С «Рыцарем кубков» удивительным образом рифмуется единственный российский участник конкурсной программы. «Под электрическими облаками» Алексея Германа-младшего – это тоже разбитая на главы поэма, которая нуждается в толковании. Действие семи новелл разворачивается в 2017 году (дата знаковая – сто лет после Октябрьской революции) на замороженной стройке, начатой недавно погибшим олигархом. Из густого белого тумана, покашливая и сморкаясь, поочередно выходят наследники усопшего, работавший на стройке киргизский гастарбайтер, укрывшиеся в здании наркоманы, музейный работник и печальный архитектор с необычным родимым пятном.


Кадр из фильма «Под электрическими облаками» © Berlinale

Здесь, в отличие от Малика, все прозрачно, по крайней мере для российской аудитории.
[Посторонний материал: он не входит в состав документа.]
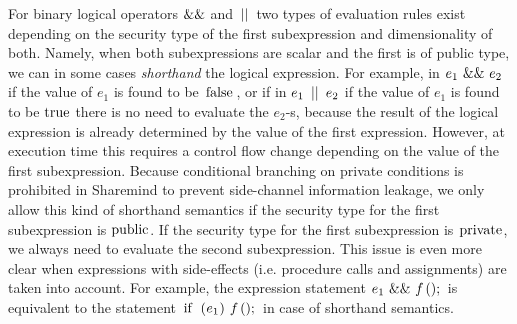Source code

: \documentclass[a4paper, 10pt, draft]{report}
\newcommand{\mycode}[1]{\ensuremath{\mbox{\lstinline{#1}}}}
\begin{document}
For binary logical operators \mycode{&&} and \mycode{||} two types of
evaluation rules exist depending on the security type of the first
subexpression and dimensionality of both. Namely, when both subexpressions are
scalar and the first is of public type, we can in some cases \textit{shorthand}
the logical expression. For example, in $e_1\ \mycode{&&}\ e_2$ if the value of
$e_1$ is found to be \mycode{false}, or if in $e_1\ \mycode{||}\ e_2$ if the
value of $e_1$ is found to be \mycode{true} there is no need to evaluate the
$e_2$-s, because the result of the logical expression is already determined by
the value of the first expression. However, at execution time this requires a
control flow change depending on the value of the first subexpression. Because
conditional branching on private conditions is prohibited in Sharemind to
prevent side-channel information leakage, we only allow this kind of shorthand
semantics if the security type for the first subexpression is \mycode{public}.
If the security type for the first subexpression is \mycode{private}, we always
need to evaluate the second subexpression.  This issue is even more clear when
expressions with side-effects (i.e. procedure calls and assignments) are taken
into account.  For example, the expression statement $e_1\ \mycode{&&}\
f\mycode{();}$ is equivalent to the statement $\mycode{if (}e_1\mycode{)}\
f\mycode{();}$ in case of shorthand semantics.
\end{document}
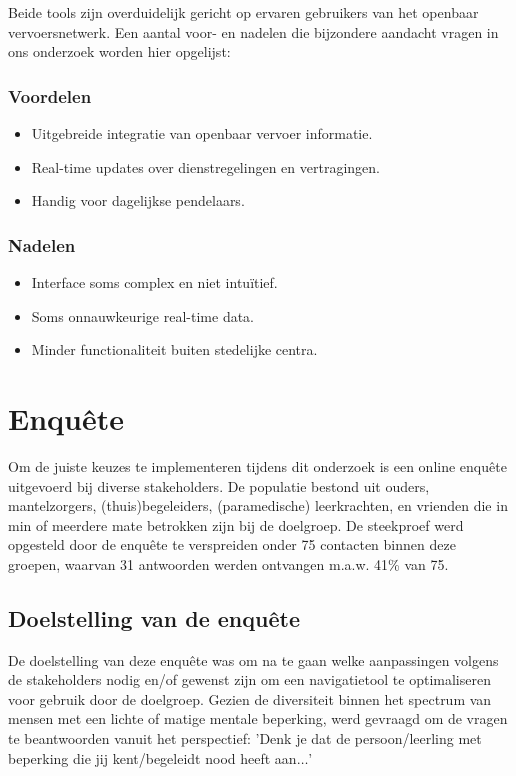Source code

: Beide tools zijn overduidelijk gericht op ervaren gebruikers van het openbaar vervoersnetwerk. Een aantal voor- en nadelen die bijzondere aandacht vragen in ons onderzoek worden hier opgelijst:

\subsubsection*{Voordelen}
\begin{itemize}
    \item Uitgebreide integratie van openbaar vervoer informatie.
    \item Real-time updates over dienstregelingen en vertragingen.
    \item Handig voor dagelijkse pendelaars.
\end{itemize}
\subsubsection*{Nadelen}
\begin{itemize}
    \item Interface soms complex en niet intuïtief.
    \item Soms onnauwkeurige real-time data.
    \item Minder functionaliteit buiten stedelijke centra.
\end{itemize}

\section{Enquête}
\label{sec:enquete}


Om de juiste keuzes te implementeren tijdens dit onderzoek is een online enquête uitgevoerd bij diverse stakeholders. De populatie bestond uit ouders, mantelzorgers, (thuis)begeleiders, (paramedische) leerkrachten, en vrienden die in min of meerdere mate betrokken zijn bij de doelgroep. De steekproef werd opgesteld door de enquête te verspreiden onder 75 contacten binnen deze groepen, waarvan 31 antwoorden werden ontvangen m.a.w. 41\% van 75.

\subsection*{Doelstelling van de enquête}
De doelstelling van deze enquête was om na te gaan welke aanpassingen volgens de stakeholders nodig en/of gewenst zijn om een navigatietool te optimaliseren voor gebruik door de doelgroep. Gezien de diversiteit binnen het spectrum van mensen met een lichte of matige mentale beperking, werd gevraagd om de vragen te beantwoorden vanuit het perspectief: 'Denk je dat de persoon/leerling met beperking die jij kent/begeleidt nood heeft aan$\ldots$'

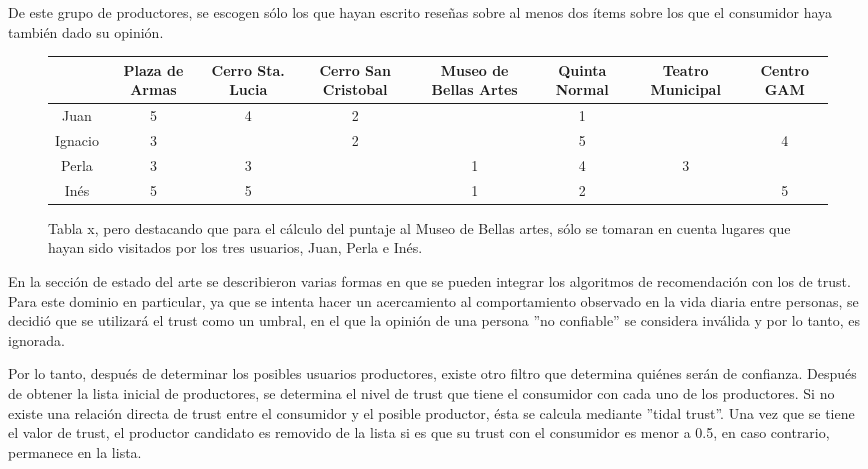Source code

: De este grupo de productores, se escogen sólo los que hayan escrito reseñas sobre al menos dos ítems sobre los que el consumidor haya también dado su opinión.
\begin{figure}
\centering
\begin{adjustbox}{max width=\textwidth}
\begin{tabular}{|c|g|g|c|c|g|c|c|}

                  & Plaza de Armas & Cerro Sta. Lucia & Cerro San Cristobal & Museo de Bellas Artes & Quinta Normal  & Teatro Municipal & Centro GAM \\
\hline

Juan          & 5 & 4 & 2 &   & 1 &   &   \\

Ignacio       & 3 &   & 2 &   & 5 &   & 4 \\

Perla         & 3 & 3 &   & 1 & 4 & 3 &   \\

Inés          & 5 & 5 &   & 1 & 2 &   & 5 \\


\end{tabular}
\end{adjustbox}
\caption{Tabla x, pero destacando que para el cálculo del puntaje al Museo de Bellas artes, sólo se tomaran en cuenta lugares que hayan sido visitados por los tres usuarios, Juan, Perla e Inés.}

\end{figure}


En la sección de estado del arte se describieron varias formas en que se pueden integrar los algoritmos de recomendación con los de trust. Para este dominio en particular, ya que se intenta hacer un acercamiento al comportamiento observado en la vida diaria entre personas, se decidió que se utilizará el trust como un umbral, en el que la opinión de una persona ''no confiable'' se considera inválida y por lo tanto, es ignorada. 

Por lo tanto, después de determinar los posibles usuarios productores, existe otro filtro que determina quiénes serán de confianza. Después de obtener la lista inicial de productores, se determina el nivel de trust que tiene el consumidor con cada uno de los productores. Si no existe una relación directa de trust entre el consumidor y el posible productor, ésta se calcula mediante ''tidal trust''. Una vez que se tiene el valor de trust, el productor candidato es removido de la lista si es que su trust con el consumidor es menor a 0.5, en caso contrario, permanece en la lista. 

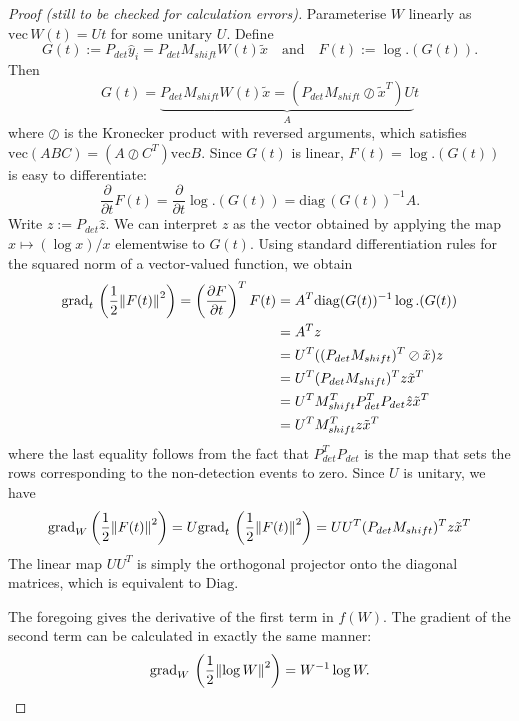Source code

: \documentclass{article}
\begin{document}
\begin{proof}[Proof (still to be checked for calculation errors)]

Parameterise $W$ linearly as $\mathrm{vec}\, W(t) = U t$ for some unitary $U$.
Define $$
G(t) :=
P_{det} \hat{y}_i
=
P_{det} M_{shift} W(t) \tilde{x}
\quad\text{and}\quad
F(t) := \log.(G(t))
.$$
Then 
$$
G(t) = \underbrace{P_{det} M_{shift} W(t) \tilde{x} = (P_{det}M_{shift} \oslash \tilde{x}^T) U}_A t
$$
where $\oslash$ is the Kronecker product with reversed arguments, which satisfies $\mathrm{vec}(A B C) = (A \oslash C^T) \mathrm{vec} B$.
Since $G(t)$ is linear, $F(t) = \log.(G(t))$ is easy to differentiate:
$$
\frac{\partial}{\partial t} F(t) =
\frac{\partial}{\partial t} \log.(G(t)) = \mathrm{diag}\,(G(t))^{-1} A
.$$
Write $z := P_{det} \hat{z}$.
We can interpret $z$ as the vector obtained by applying the map $x \mapsto (\log x) / x$ elementwise to $G(t)$.
Using standard differentiation rules for the squared norm of a vector-valued function, we obtain
\begin{align*}
\mathrm{grad}_t\, \left(\frac{1}{2} \norm{F(t)}^2 \right) = \left(\frac{\partial F}{\partial t}\right)^T F(t)
&= A^T \mathrm{diag}(G(t))^{-1} \log.(G(t)) \\
&= A^T z \\
&= U^T ((P_{det} M_{shift})^T \oslash \tilde{x}) z \\
&= U^T (P_{det} M_{shift})^T z \tilde{x}^T \\
&= U^T M_{shift}^T P_{det}^T P_{det} \hat{z} \tilde{x}^T \\
&= U^T M_{shift}^T z \tilde{x}^T
\end{align*}
where the last equality follows from the fact that $P_{det}^T P_{det}$ is the map that sets the rows corresponding to the non-detection events to zero. 
Since $U$ is unitary, we have $$
\mathrm{grad}_W \left(\frac{1}{2} \norm{F(t)}^2 \right)
=
U \mathrm{grad}_t\, \left(\frac{1}{2} \norm{F(t)}^2 \right)
=
UU^T (P_{det} M_{shift})^T z \tilde{x}^T
$$
The linear map $UU^T$ is simply the orthogonal projector onto the diagonal matrices, which is equivalent to $\mathrm{Diag}$.

The foregoing gives the derivative of the first term in $f(W)$. The gradient of the second term can be calculated in exactly the same manner: 
$$
\mathrm{grad}_W\, \left(\frac{1}{2}\norm{\log W}^2\right) = W^{-1} \log W
.$$
\end{proof}


\printbibliography
\end{document}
Место, где царит вечная зима, где вещи постоянно ломаются, а люди простужаются, где каждый новый хозяин начинает новую стройку, круша исходный фундамент, где великая культура вечно борется за выживание, - а ну-ка, ребята, угадайте с трех раз, где искать его на карте мира? И эти неприкаянные герои, за спинами которых прячутся тени других персонажей, от слишком умного студента с топором до трех тоскующих по Москве сестер, - они тоже не равны самим себе, они ходячие архетипы, на которых стояла и стоит та самая страна. Германа, конечно, еще не раз проклянут за эту картину – столь амбициозных замыслов в России не прощают, тем более сыновьям великих отцов, - но как же здорово, что у нас все-таки остался один режиссер, который не боится говорить стихами.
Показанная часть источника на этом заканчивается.